週刊レポート
シテイカンリシャセイド

   今回は、「指定管理者制度」という硬〜い話をします。

「官から民への」一環

   2003年9月、地方自治法が改定され、「公の施設の管理を指定管理者が行なってもよい」ことになりました。これは「小泉構造改革」の流れの中で、「自治体のあり方を変える」「官から民へ」の一環として位置づけられています。指定管理者に特に制約はなく、現在の出資団体・NPO法人・営利企業など、だれが実施主体になってもかまいません。

市の管理権限が明確だったのに

   たとえば教育文化会館は、財団法人・札幌市芸術文化財団に管理を委託していました。
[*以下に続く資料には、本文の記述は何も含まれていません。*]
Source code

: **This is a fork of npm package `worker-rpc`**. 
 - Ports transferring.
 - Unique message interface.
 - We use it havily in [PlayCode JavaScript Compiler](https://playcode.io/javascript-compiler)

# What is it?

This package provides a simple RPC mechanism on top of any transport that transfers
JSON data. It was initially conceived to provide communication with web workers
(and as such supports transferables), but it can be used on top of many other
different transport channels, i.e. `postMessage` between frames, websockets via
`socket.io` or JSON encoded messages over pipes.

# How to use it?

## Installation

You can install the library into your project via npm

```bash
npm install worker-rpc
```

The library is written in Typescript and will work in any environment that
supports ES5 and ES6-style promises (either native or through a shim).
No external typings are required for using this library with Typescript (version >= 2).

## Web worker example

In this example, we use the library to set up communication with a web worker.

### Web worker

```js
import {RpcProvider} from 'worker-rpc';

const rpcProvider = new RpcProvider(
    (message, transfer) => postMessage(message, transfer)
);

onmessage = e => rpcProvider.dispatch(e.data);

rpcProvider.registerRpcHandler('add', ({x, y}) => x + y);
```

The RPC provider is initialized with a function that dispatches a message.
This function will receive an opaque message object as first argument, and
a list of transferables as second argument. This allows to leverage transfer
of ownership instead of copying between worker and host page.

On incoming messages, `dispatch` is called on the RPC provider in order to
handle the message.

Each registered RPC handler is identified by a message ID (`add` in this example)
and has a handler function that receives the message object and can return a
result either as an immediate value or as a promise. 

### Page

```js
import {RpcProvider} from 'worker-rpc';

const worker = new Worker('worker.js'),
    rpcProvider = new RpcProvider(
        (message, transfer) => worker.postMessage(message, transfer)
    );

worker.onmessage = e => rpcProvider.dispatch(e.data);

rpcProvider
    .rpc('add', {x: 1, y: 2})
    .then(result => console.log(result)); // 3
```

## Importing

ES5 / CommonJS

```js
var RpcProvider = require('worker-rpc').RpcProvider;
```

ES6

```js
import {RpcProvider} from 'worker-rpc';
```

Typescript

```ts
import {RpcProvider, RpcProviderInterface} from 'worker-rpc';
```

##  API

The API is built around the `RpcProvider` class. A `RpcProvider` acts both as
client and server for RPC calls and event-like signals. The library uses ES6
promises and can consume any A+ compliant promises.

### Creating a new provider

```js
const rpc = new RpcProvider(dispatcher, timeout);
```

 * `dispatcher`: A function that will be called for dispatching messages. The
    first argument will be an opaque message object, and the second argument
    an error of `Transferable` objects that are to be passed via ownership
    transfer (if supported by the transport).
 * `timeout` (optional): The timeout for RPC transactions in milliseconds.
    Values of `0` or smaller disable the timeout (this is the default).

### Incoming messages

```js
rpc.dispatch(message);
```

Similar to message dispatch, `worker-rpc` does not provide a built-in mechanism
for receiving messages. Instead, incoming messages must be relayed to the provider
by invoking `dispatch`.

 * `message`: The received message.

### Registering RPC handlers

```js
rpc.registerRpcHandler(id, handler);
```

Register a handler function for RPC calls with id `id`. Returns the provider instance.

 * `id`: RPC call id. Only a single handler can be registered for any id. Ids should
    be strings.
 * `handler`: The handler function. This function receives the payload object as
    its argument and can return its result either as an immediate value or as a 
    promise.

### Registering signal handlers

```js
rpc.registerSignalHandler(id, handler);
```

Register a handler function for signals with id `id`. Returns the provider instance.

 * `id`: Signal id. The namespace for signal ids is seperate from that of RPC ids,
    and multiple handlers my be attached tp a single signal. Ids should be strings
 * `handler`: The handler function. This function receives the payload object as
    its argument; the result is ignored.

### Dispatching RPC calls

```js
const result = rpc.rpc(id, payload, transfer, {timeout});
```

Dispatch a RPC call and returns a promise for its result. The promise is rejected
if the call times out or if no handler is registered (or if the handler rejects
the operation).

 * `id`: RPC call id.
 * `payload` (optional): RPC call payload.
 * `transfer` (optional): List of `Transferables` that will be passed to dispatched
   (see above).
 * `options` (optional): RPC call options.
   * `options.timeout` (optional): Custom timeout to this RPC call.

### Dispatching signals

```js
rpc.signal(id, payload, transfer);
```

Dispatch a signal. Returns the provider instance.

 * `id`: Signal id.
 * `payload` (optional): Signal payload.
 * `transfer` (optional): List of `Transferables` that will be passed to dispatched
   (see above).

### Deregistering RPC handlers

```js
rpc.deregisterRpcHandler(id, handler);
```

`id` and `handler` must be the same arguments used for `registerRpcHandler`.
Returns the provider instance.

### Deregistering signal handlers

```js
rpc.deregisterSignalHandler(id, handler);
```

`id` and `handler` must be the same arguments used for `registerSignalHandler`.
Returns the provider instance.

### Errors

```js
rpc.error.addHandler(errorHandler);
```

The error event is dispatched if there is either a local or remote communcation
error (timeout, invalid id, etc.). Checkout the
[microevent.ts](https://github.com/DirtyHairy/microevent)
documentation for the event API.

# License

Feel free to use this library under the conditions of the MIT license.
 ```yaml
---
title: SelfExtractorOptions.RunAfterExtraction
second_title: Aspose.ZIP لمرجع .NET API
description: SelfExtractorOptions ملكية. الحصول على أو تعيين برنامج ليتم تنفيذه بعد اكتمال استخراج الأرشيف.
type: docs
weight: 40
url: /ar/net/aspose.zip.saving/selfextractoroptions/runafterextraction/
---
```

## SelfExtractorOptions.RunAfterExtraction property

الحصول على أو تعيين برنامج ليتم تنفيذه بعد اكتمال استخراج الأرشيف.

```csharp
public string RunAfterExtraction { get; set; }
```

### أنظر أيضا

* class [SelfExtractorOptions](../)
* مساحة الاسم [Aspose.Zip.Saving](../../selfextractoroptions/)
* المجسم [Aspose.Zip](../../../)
管理を委託しながらも、「施設の管理権限およびその責任は札幌市が担う」ことが明確になっていました。

施設の管理権限も指定管理者が

   「指定管理者制度」が導入されると、施設の管理権限を「指定管理者」が持ち、利用許可も「指定管理者」が行なうことになります。条例の範囲内であれば料金を自由に設定でき、使用料は指定管理者の収入になります。

公募・または非公募で

   教育文化会館の場合は、今後4年間の維持管理や清掃・運営などが指定管理者に任されます。指定管理者は公募で決まり、「指定管理者選定委員会」が決定します。非公募で決まる施設もあります。

公的責任が後退

   「公の施設」を公的責任で管理運営していたものを、公募で営利追求の企業にも門戸を開いたことは、「住民福祉の増進」という公的責任の後退につながる懸念があります。市民にとって経費節減・効率性が最重点の民営化が本当に喜ばしいことでしょうか。

札幌市議会では賛成多数で可決

   今議会で、指定管理者導入に関する条例改正の議案が47件出されました。それによって56施設の指定管理者が公募で決められ、17施設が非公募で決められます。日本共産党は、公的責任の明確な非公募の議案には賛成、公募の議案には反対しましたが、10月3日の本会議で、賛成多数でこの制度の導入が決まってしまいました。
   懸念が現実のものにならないよう、みなさんとごいっしょに注視していきたいと思います。